On Sept. 12th we were invited to re-connect our faith to our natural context, the land.  Melanie Kampen unpacked the biblical image of “living water” and Stan McKay encouraged us to move beyond an anthropocentric theology that is like a potted plant, never rooting itself in its natural setting.  Through storytelling and exegesis, Melanie and Stan sparked deep reflection on “The Context of the Land.

Like what you see?  Why not check out some of the past Second Fridays videos.  Or join us next month, when guests Sue Eagle and a representative from the Manitoba Treaty Relations Commission will explore the concept of “All My Relations.”

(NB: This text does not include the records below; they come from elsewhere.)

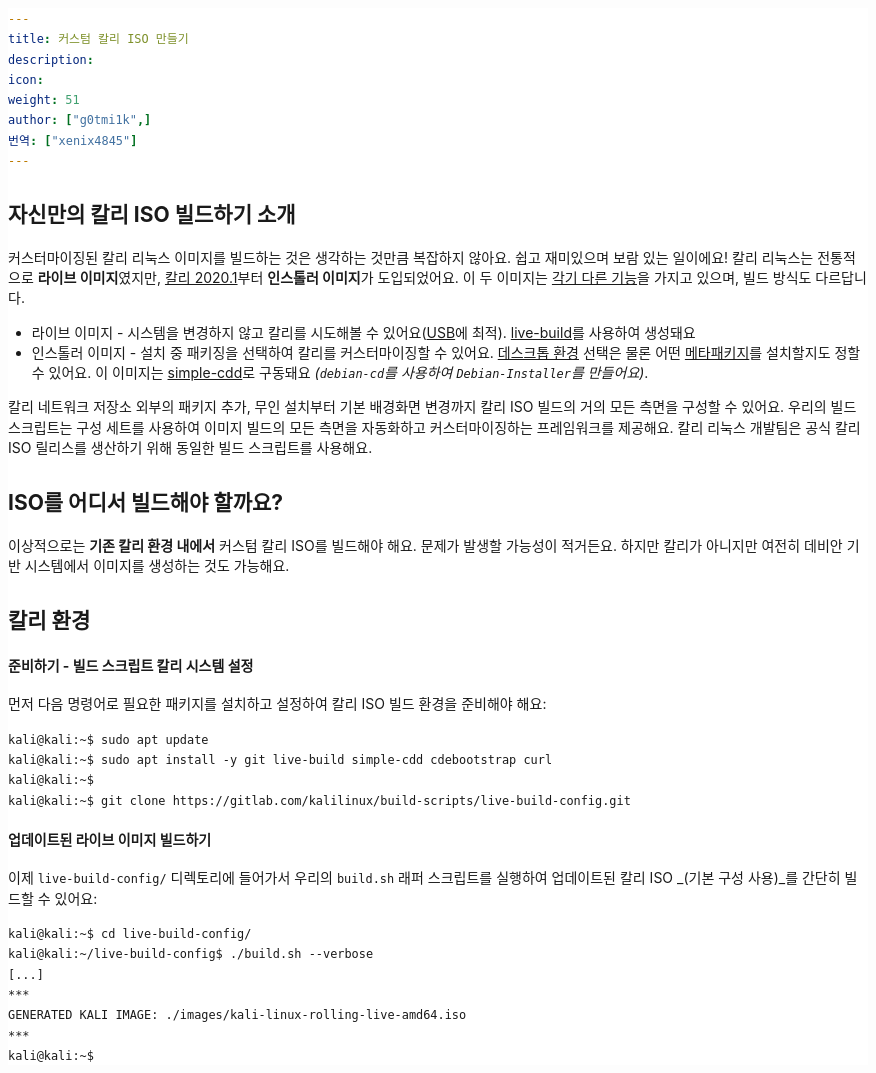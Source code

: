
 ```yaml
---
title: 커스텀 칼리 ISO 만들기
description:
icon:
weight: 51
author: ["g0tmi1k",]
번역: ["xenix4845"]
---
```




## 자신만의 칼리 ISO 빌드하기 소개

커스터마이징된 칼리 리눅스 이미지를 빌드하는 것은 생각하는 것만큼 복잡하지 않아요. 쉽고 재미있으며 보람 있는 일이에요! 칼리 리눅스는 전통적으로 **라이브 이미지**였지만, [칼리 2020.1](/blog/kali-linux-2020-1-release/)부터 **인스톨러 이미지**가 도입되었어요. 이 두 이미지는 [각기 다른 기능](/docs/introduction/what-image-to-download/)을 가지고 있으며, 빌드 방식도 다르답니다.

- 라이브 이미지 - 시스템을 변경하지 않고 칼리를 시도해볼 수 있어요([USB](/docs/usb/)에 최적). [live-build](https://live-team.pages.debian.net/live-manual/html/live-manual/index.en.html)를 사용하여 생성돼요
- 인스톨러 이미지 - 설치 중 패키징을 선택하여 칼리를 커스터마이징할 수 있어요. [데스크톱 환경](/docs/general-use/switching-desktop-environments/) 선택은 물론 어떤 [메타패키지](/docs/general-use/metapackages/)를 설치할지도 정할 수 있어요. 이 이미지는 [simple-cdd](https://wiki.debian.org/Simple-CDD)로 구동돼요 _(`debian-cd`를 사용하여 `Debian-Installer`를 만들어요)_.

칼리 네트워크 저장소 외부의 패키지 추가, 무인 설치부터 기본 배경화면 변경까지 칼리 ISO 빌드의 거의 모든 측면을 구성할 수 있어요. 우리의 빌드 스크립트는 구성 세트를 사용하여 이미지 빌드의 모든 측면을 자동화하고 커스터마이징하는 프레임워크를 제공해요. 칼리 리눅스 개발팀은 공식 칼리 ISO 릴리스를 생산하기 위해 동일한 빌드 스크립트를 사용해요.

## ISO를 어디서 빌드해야 할까요?

이상적으로는 **기존 칼리 환경 내에서** 커스텀 칼리 ISO를 빌드해야 해요. 문제가 발생할 가능성이 적거든요. 하지만 칼리가 아니지만 여전히 데비안 기반 시스템에서 이미지를 생성하는 것도 가능해요.

## 칼리 환경

#### 준비하기 - 빌드 스크립트 칼리 시스템 설정

먼저 다음 명령어로 필요한 패키지를 설치하고 설정하여 칼리 ISO 빌드 환경을 준비해야 해요:

```console
kali@kali:~$ sudo apt update
kali@kali:~$ sudo apt install -y git live-build simple-cdd cdebootstrap curl
kali@kali:~$
kali@kali:~$ git clone https://gitlab.com/kalilinux/build-scripts/live-build-config.git
```

#### 업데이트된 라이브 이미지 빌드하기

이제 `live-build-config/` 디렉토리에 들어가서 우리의 `build.sh` 래퍼 스크립트를 실행하여 업데이트된 칼리 ISO _(기본 구성 사용)_를 간단히 빌드할 수 있어요:

```console
kali@kali:~$ cd live-build-config/
kali@kali:~/live-build-config$ ./build.sh --verbose
[...]
***
GENERATED KALI IMAGE: ./images/kali-linux-rolling-live-amd64.iso
***
kali@kali:~$
```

Stan McKayStan McKay is an ordained minister in the United Church of Canada, and served as Moderator from 1992 to 1994, the first Indigenous person to lead a mainline denomination in Canada. Stan has been director of the Dr. Jessie Saulteaux Resource Centre in Beausejour, Manitoba, director of Spiritual Care at Health Sciences Centre, Winnipeg, and First Nations advisor on Education, Health and Development in Manitoba. He is known widely as a wise teacher and elder, striving to educate Canadians about the consequences of colonialism in Canada, and especially the policy of assimilation and residential schools, and to bring about healing to the deep harm caused to Indigenous and non-Indigenous Canadians alike.

Melanie KampenMelanie Kampen is a student in the Masters of Theological Studies program at Conrad Grebel University College in conjunction with the University of Waterloo. She is currently working on her thesis, which seeks to interrogate the dominant doctrine of original sin in Western Christian theology with alternative and decolonizing readings of Gen. 3 and Rom. 5 from Native Christian theologians. She is also involved in several local initiatives for Indigenous-settler solidarity. Besides reading and writing, Kampen enjoys traveling, learning languages, and playing the violin.

Comments: 2

  1. Tif McNaughton says:

    This looks super awesome! I wish I could be there!

  2. Ken DeLisle says:

    I miss being there so am so very grateful for these videos. I feel part of the CCS community learning together from wise spiritual learners.
    Thank Stan for the stones – the stone rejected has become the corner stone.